Now onto the problems. I dropped the cruze off at 9am and they dropped me off at work and worked on it while I was at work. They road tested it and the tech noticed the exact problems I was describing. Thankfully it jerked the tech off too (hmm, I think I just made my car sound like a hoochie! LOL) because it doesnt do that every time it is started up. The tech also noticed the high revs to shift, over 3K rpm to shift between gears 1-3. They tried reprogramming the trans and again the same problems persisted. They did it a 2nd time and again got the same answers. They called GM and they guy at GM told them to reprogram it a 3rd time and to have me drive it for 2 weeks to see if the problem still persists (It did on my 35 mile drive home from the dealership). If it still happens then they will take further action. The dealership didnt like this answer but there wasn't much they could do about it because thats what GM wants. The dealership thinks I should have gotten a new trans put in the car. They told me not to wait 2 weeks and to call back on Tuesday. If its still happening they are going to call and complain to GM for me and get me a new transmission in my Cruze. I'll see about the jerking after the car has sat for a while if I go out later tonight anywhere or Ill find out when I go into work tomorrow morning. Either way I'll keep an update here.
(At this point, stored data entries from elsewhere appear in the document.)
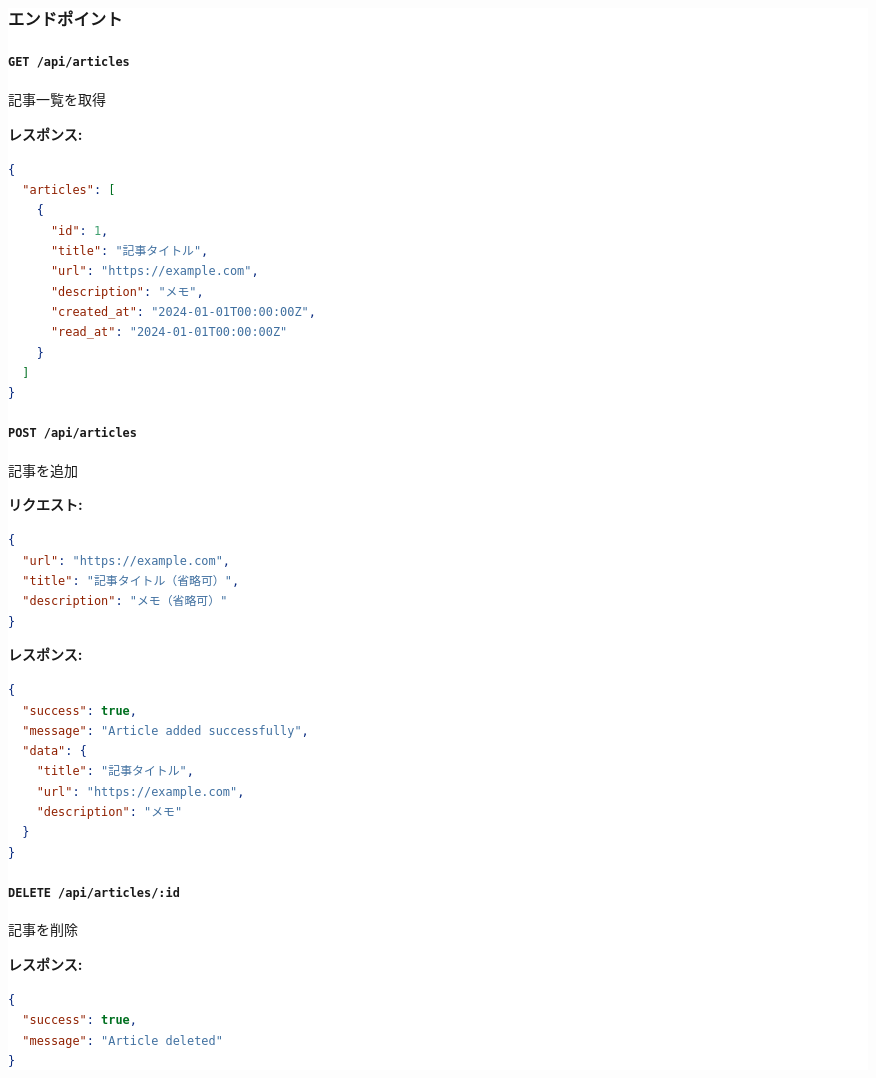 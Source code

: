 ### エンドポイント

#### `GET /api/articles`
記事一覧を取得

**レスポンス:**
```json
{
  "articles": [
    {
      "id": 1,
      "title": "記事タイトル",
      "url": "https://example.com",
      "description": "メモ",
      "created_at": "2024-01-01T00:00:00Z",
      "read_at": "2024-01-01T00:00:00Z"
    }
  ]
}
```

#### `POST /api/articles`
記事を追加

**リクエスト:**
```json
{
  "url": "https://example.com",
  "title": "記事タイトル（省略可）",
  "description": "メモ（省略可）"
}
```

**レスポンス:**
```json
{
  "success": true,
  "message": "Article added successfully",
  "data": {
    "title": "記事タイトル",
    "url": "https://example.com",
    "description": "メモ"
  }
}
```

#### `DELETE /api/articles/:id`
記事を削除

**レスポンス:**
```json
{
  "success": true,
  "message": "Article deleted"
}
```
Macman, the dealer I went to didnt charge me for this work. They did it all under warranty.


----------



## Jim Frye (Mar 16, 2011)

OK, I'm still struggling to understand this scenario. From what I've heard, and read, 2012 6T40s (as well as the 6T45s in Regals) don't have the shift issues that the folks with 2011s are having. Given that, what is different between the two years of transaxles? If it is just the programming, why doesn't GM have the dealers load the 2012 code into the 2011 TCMs? If they are, why doesn't it fix the problem? Will the dealer's service folks tell the Cruze owners what version of code they loaded into their cars? I'm wondering if there are different versions of the TCM board in this transaxle. Actually, I'd bet money that there are and only GM knows about it. 

I've been researching the 6T40 and its problems and all I can find are reports relating to production prior to 2012 cars. It's not just Cruzi that had shifting problems with the 6T40 either. Quite honestly, this transmission thing would be a deal breaker for me. I'm hoping that something is learned about this problem before I am pushed to order a new car.


----------



## alex725 (Apr 2, 2011)

Jim Frye said:


> OK, I'm still struggling to understand this scenario. From what I've heard, and read, 2012 6T40s (as well as the 6T45s in Regals) don't have the shift issues that the folks with 2011s are having. Given that, what is different between the two years of transaxles? If it is just the programming, why doesn't GM have the dealers load the 2012 code into the 2011 TCMs? If they are, why doesn't it fix the problem? Will the dealer's service folks tell the Cruze owners what version of code they loaded into their cars? I'm wondering if there are different versions of the TCM board in this transaxle. Actually, I'd bet money that there are and only GM knows about it.
> 
> I've been researching the 6T40 and its problems and all I can find are reports relating to production prior to 2012 cars. It's not just Cruzi that had shifting problems with the 6T40 either. Quite honestly, this transmission thing would be a deal breaker for me. I'm hoping that something is learned about this problem before I am pushed to order a new car.


There HAS to be something new about the transmission between the 2012 and 2011. My car wouldnt even accept the new program the 1st two times. Honestly after driving around the only difference I can see it now it wants to hunt for gears. It seems like they just wiped the memory. Now it has to learn all over again? Im sorry but I am not a happy customer right now.


----------



## Jim Frye (Mar 16, 2011)

alex725 said:


> My car wouldnt even accept the new program the 1st two times.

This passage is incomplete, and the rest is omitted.